### Work to complete
Scan the data below for the string "value". Show every line where it turns up.

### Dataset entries
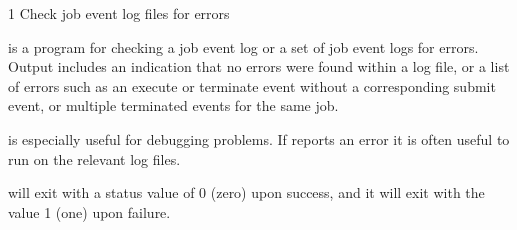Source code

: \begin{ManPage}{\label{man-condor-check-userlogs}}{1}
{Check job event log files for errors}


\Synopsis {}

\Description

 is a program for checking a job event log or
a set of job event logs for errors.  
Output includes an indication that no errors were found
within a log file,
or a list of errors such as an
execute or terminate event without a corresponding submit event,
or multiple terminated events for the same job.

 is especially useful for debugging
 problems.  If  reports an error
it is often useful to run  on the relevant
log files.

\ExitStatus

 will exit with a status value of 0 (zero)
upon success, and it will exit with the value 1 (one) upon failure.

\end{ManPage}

* * *

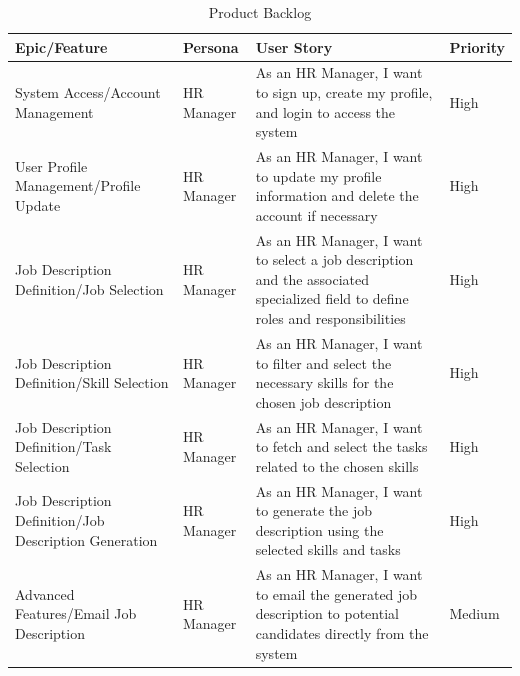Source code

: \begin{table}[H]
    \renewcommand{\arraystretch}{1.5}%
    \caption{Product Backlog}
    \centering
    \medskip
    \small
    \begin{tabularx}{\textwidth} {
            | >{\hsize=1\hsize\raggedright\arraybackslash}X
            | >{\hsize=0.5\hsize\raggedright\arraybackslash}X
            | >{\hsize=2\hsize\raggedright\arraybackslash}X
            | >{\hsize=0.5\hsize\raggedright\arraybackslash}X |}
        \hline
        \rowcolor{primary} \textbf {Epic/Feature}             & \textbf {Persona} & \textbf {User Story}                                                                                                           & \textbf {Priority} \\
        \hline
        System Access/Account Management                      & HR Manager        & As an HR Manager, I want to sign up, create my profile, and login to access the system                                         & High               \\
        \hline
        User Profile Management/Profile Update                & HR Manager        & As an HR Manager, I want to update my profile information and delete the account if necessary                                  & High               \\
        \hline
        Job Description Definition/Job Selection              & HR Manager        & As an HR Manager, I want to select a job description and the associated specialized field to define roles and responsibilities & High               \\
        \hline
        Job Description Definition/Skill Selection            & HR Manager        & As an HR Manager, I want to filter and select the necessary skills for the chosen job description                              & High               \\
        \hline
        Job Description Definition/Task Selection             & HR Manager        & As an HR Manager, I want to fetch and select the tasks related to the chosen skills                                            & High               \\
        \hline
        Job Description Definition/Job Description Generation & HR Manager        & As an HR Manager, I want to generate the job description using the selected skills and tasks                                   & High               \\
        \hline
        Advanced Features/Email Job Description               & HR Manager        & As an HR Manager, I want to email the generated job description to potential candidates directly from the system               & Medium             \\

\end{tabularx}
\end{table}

--

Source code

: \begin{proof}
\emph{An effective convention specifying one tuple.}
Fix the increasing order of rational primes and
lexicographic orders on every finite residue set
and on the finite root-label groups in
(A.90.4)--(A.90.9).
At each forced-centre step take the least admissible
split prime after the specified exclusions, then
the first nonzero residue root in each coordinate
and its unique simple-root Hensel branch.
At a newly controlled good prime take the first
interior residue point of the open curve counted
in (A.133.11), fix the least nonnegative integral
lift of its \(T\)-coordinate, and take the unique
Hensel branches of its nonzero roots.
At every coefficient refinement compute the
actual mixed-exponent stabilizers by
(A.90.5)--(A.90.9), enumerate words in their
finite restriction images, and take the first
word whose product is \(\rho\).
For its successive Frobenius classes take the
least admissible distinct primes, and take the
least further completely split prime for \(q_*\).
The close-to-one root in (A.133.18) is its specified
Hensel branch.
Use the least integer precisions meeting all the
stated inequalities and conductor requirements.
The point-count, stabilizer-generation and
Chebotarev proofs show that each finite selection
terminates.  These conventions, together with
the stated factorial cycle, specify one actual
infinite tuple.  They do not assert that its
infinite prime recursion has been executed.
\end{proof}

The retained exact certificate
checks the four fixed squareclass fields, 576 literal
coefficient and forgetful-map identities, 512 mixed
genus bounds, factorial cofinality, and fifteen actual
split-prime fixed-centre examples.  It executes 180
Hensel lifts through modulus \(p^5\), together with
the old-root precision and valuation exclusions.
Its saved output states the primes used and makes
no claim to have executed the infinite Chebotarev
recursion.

### Exercise answer
 will exit with a status value of 0 (zero)
upon success, and it will exit with the value 1 (one) upon failure.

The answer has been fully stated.